I am sometimes asked about the relationship of the OODA Loop to Naturalistic Decision Making (NDM) in general and Gary Klein’s Recognition-Primed Decision (RPD) model in particular.  Usually, the asker is a fan of all three searching for a way to integrate them into a unified theory of decision making.  Is the OODA Loop a naturalistic model of decision making?  What is the relationship of OODA to RPD?  Do they somehow nest together, one within the other?  Or do they overlap, and how?  Are they different models but compatible, or do they contradict each other? 

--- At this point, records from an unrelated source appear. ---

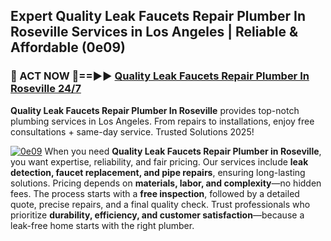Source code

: ## Expert Quality Leak Faucets Repair Plumber In Roseville Services in Los Angeles | Reliable & Affordable (0e09)  

<h3>🚿 ACT NOW 🌟==►► <a href="https://tinyurl.com/2ne6vx2x" rel="nofollow">Quality Leak Faucets Repair Plumber In Roseville 24/7</a></h3>

**Quality Leak Faucets Repair Plumber In Roseville** provides top-notch plumbing services in Los Angeles. From repairs to installations, enjoy free consultations + same-day service. Trusted Solutions 2025!

[![0e09](https://i.imgur.com/4PFF4AK.jpeg)](https://tinyurl.com/2ne6vx2x)
When you need **Quality Leak Faucets Repair Plumber in Roseville**, you want expertise, reliability, and fair pricing. Our services include **leak detection, faucet replacement, and pipe repairs**, ensuring long-lasting solutions. Pricing depends on **materials, labor, and complexity**—no hidden fees. The process starts with a **free inspection**, followed by a detailed quote, precise repairs, and a final quality check. Trust professionals who prioritize **durability, efficiency, and customer satisfaction**—because a leak-free home starts with the right plumber.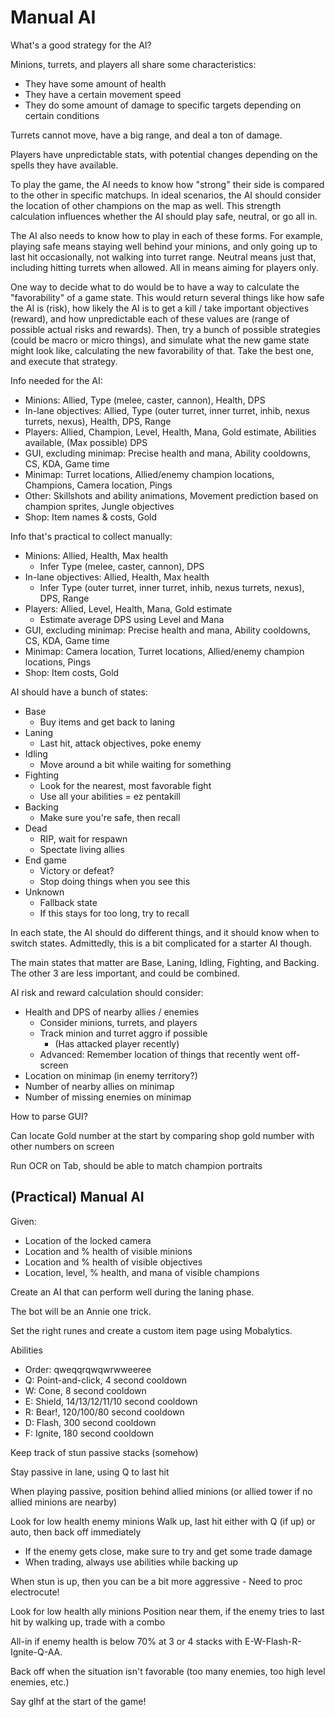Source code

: # Manual AI

What's a good strategy for the AI?

Minions, turrets, and players all share some characteristics:
* They have some amount of health
* They have a certain movement speed
* They do some amount of damage to specific targets depending on certain conditions

Turrets cannot move, have a big range, and deal a ton of damage.

Players have unpredictable stats, with potential changes depending on the spells they have available.

To play the game, the AI needs to know how "strong" their side is compared to the other in specific matchups. In ideal scenarios, the AI should consider the location of other champions on the map as well. This strength calculation influences whether the AI should play safe, neutral, or go all in.

The AI also needs to know how to play in each of these forms. For example, playing safe means staying well behind your minions, and only going up to last hit occasionally, not walking into turret range. Neutral means just that, including hitting turrets when allowed. All in means aiming for players only.

One way to decide what to do would be to have a way to calculate the "favorability" of a game state. This would return several things like how safe the AI is (risk), how likely the AI is to get a kill / take important objectives (reward), and how unpredictable each of these values are (range of possible actual risks and rewards). Then, try a bunch of possible strategies (could be macro or micro things), and simulate what the new game state might look like, calculating the new favorability of that. Take the best one, and execute that strategy.

Info needed for the AI:

* Minions: Allied, Type (melee, caster, cannon), Health, DPS
* In-lane objectives: Allied, Type (outer turret, inner turret, inhib, nexus turrets, nexus), Health, DPS, Range
* Players: Allied, Champion, Level, Health, Mana, Gold estimate, Abilities available, (Max possible) DPS
* GUI, excluding minimap: Precise health and mana, Ability cooldowns, CS, KDA, Game time
* Minimap: Turret locations, Allied/enemy champion locations, Champions, Camera location, Pings
* Other: Skillshots and ability animations, Movement prediction based on champion sprites, Jungle objectives
* Shop: Item names & costs, Gold

Info that's practical to collect manually:

* Minions: Allied, Health, Max health
  * Infer Type (melee, caster, cannon), DPS
* In-lane objectives: Allied, Health, Max health
  * Infer Type (outer turret, inner turret, inhib, nexus turrets, nexus), DPS, Range
* Players: Allied, Level, Health, Mana, Gold estimate
  * Estimate average DPS using Level and Mana
* GUI, excluding minimap: Precise health and mana, Ability cooldowns, CS, KDA, Game time
* Minimap: Camera location, Turret locations, Allied/enemy champion locations, Pings
* Shop: Item costs, Gold

AI should have a bunch of states:

* Base
  * Buy items and get back to laning
* Laning
  * Last hit, attack objectives, poke enemy
* Idling
  * Move around a bit while waiting for something
* Fighting
  * Look for the nearest, most favorable fight
  * Use all your abilities = ez pentakill
* Backing
  * Make sure you're safe, then recall
* Dead
  * RIP, wait for respawn
  * Spectate living allies
* End game
  * Victory or defeat?
  * Stop doing things when you see this
* Unknown
  * Fallback state
  * If this stays for too long, try to recall

In each state, the AI should do different things, and it should know when to switch states. Admittedly, this is a bit complicated for a starter AI though.

The main states that matter are Base, Laning, Idling, Fighting, and Backing. The other 3 are less important, and could be combined.

AI risk and reward calculation should consider:

* Health and DPS of nearby allies / enemies
  * Consider minions, turrets, and players
  * Track minion and turret aggro if possible
    * (Has attacked player recently)
  * Advanced: Remember location of things that recently went off-screen
* Location on minimap (in enemy territory?)
* Number of nearby allies on minimap
* Number of missing enemies on minimap

How to parse GUI?

Can locate Gold number at the start by comparing shop gold number with other numbers on screen

Run OCR on Tab, should be able to match champion portraits

## (Practical) Manual AI

Given:
* Location of the locked camera
* Location and % health of visible minions
* Location and % health of visible objectives
* Location, level, % health, and mana of visible champions

Create an AI that can perform well during the laning phase.

The bot will be an Annie one trick.

Set the right runes and create a custom item page using Mobalytics.

Abilities
* Order: qweqqrqwqwrwweeree
* Q: Point-and-click, 4 second cooldown
* W: Cone, 8 second cooldown
* E: Shield, 14/13/12/11/10 second cooldown
* R: Bear!, 120/100/80 second cooldown
* D: Flash, 300 second cooldown
* F: Ignite, 180 second cooldown

Keep track of stun passive stacks (somehow)

Stay passive in lane, using Q to last hit

When playing passive, position behind allied minions (or allied tower if no allied minions are nearby)

Look for low health enemy minions
Walk up, last hit either with Q (if up) or auto, then back off immediately
* If the enemy gets close, make sure to try and get some trade damage
* When trading, always use abilities while backing up

When stun is up, then you can be a bit more aggressive - Need to proc electrocute!

Look for low health ally minions
Position near them, if the enemy tries to last hit by walking up, trade with a combo

All-in if enemy health is below 70% at 3 or 4 stacks with E-W-Flash-R-Ignite-Q-AA.

Back off when the situation isn't favorable (too many enemies, too high level enemies, etc.)

Say glhf at the start of the game!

For the uninitiated, the Observation-Orientation-Decision-Action (OODA) Loop is the conception of the late Colonel John R. Boyd, arguably the most influential American military theorist of the late twentieth century.  OODA is the centerpiece of Boyd’s theory on war and warfare.  An Air Force fighter pilot, Boyd developed the OODA concept from his experiences of air-to-air combat and later extrapolated it to warfare more broadly.  According to Boyd, any belligerent in a conflict first observes the situation by taking in information about it.  The belligerent next orients to the situation by interpreting and assessing those observations.  Based on that orientation, the belligerent decides what to do and then acts on that decision.  See Figure 1.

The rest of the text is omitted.